And while Tripi has committed himself to building a community that respects the beauty of Aegean cuisine, with this new Ossington restaurant he is equally passionate about providing his customers with a bespoke experience. “We’re not beholden to the confines of the existing restaurants,” he says. “We have a dedicated kitchen that can do anything a customer wants. If there’s a request to have a whole animal on the table, we’ll do it.” In addition to private dining, Tripi plans to use the space for monthly ticketed events that will include pairing dinners with Greek winemakers and pop-up evenings with rotating chefs.

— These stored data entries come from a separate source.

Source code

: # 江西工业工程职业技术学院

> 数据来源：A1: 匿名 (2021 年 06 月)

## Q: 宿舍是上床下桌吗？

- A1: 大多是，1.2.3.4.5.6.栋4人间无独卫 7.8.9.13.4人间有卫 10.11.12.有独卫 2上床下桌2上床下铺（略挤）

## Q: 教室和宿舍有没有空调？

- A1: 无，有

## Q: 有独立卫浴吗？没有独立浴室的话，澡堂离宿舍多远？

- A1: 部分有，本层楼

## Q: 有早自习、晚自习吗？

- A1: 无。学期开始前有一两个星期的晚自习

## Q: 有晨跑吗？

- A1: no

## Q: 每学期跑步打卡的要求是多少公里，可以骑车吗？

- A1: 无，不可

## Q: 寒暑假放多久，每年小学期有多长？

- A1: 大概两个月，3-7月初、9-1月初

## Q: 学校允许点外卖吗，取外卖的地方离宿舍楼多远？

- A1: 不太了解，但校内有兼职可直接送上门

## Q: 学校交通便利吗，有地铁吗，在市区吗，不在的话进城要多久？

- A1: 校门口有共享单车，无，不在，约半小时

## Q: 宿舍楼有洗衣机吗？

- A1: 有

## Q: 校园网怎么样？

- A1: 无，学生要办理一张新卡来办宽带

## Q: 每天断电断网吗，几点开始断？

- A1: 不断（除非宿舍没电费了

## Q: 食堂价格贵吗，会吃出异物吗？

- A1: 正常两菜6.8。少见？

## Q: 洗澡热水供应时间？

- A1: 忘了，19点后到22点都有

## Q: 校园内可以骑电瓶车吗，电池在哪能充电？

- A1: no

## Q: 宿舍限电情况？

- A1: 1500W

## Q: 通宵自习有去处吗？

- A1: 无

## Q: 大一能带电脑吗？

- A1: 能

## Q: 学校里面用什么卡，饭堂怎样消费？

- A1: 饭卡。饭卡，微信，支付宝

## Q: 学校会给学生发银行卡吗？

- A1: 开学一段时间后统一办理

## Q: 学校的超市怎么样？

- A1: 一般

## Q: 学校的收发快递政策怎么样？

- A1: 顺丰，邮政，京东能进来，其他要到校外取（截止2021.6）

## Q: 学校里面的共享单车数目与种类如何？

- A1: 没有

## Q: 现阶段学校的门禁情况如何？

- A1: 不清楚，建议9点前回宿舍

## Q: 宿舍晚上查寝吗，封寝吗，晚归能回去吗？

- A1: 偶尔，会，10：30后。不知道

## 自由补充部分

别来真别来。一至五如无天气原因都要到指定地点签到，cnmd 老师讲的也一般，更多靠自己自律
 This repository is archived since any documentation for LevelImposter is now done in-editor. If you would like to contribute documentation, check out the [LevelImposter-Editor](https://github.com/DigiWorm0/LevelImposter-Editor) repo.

Benny Chateau, director of kitchen operations for the Mamakas Food Group, turns out handsome but unfussy servings (both small and large) of classic Aegean dishes, paying respect to traditional flavours through a modern lens. “In Greece, they serve their meat well done. Here, we don’t,” says Tripi. Still, at Trapézi, accommodation is key, and the extensive lunch, brunch, dinner and canapés menus speak to this edict. All the seasonal bests from his other restaurants—like their inimitable dips, the sweet and salty saganaki and perfectly done lamb chops—join other crowd-pleasing dishes like kokkinisto (braised short rib served on celeriac purée with roasted winter vegetables) and tonos (smoked yellowfin tuna with brown butter, apple, lemon and hazelnut oil).
The drinks
An exclusively Greek wine list with bottles starting at $70 is coupled with a cocktail card comprising bar manager Mike Lamantia’s Aegean spins on the classics. The Trapézi Negroni, for instance, is a savoury blend of basil-infused gin, blistered-tomato vermouth and a touch of sweet balsamic vinegar from Greece. And the 3:1 Martini is an offbeat and slightly brackish (in a good way) combination of gin or vodka, dry vermouth, lacto-fermented grapes and smoked capers.
A discreet side-door entrance takes guests up a stairwell, through another door and into an intimate yet spacious room that’s both stylish and snug—the kind of place where diners can appreciate their surroundings without feeling alienated. A long modular wooden table sits in the centre of the room, casually set with turned candlesticks, folded cloth napkins, brass cutlery and fresh flower by Jackie O. Warm walnut cabinets hold bottles of wine, a bay-window bench offers a view of buzzy Ossington and custom fixtures from Milke Bau keep the lighting moody. In short, it’s the kind of place to catch up with friends while enjoying some truly spectacular Greek classics.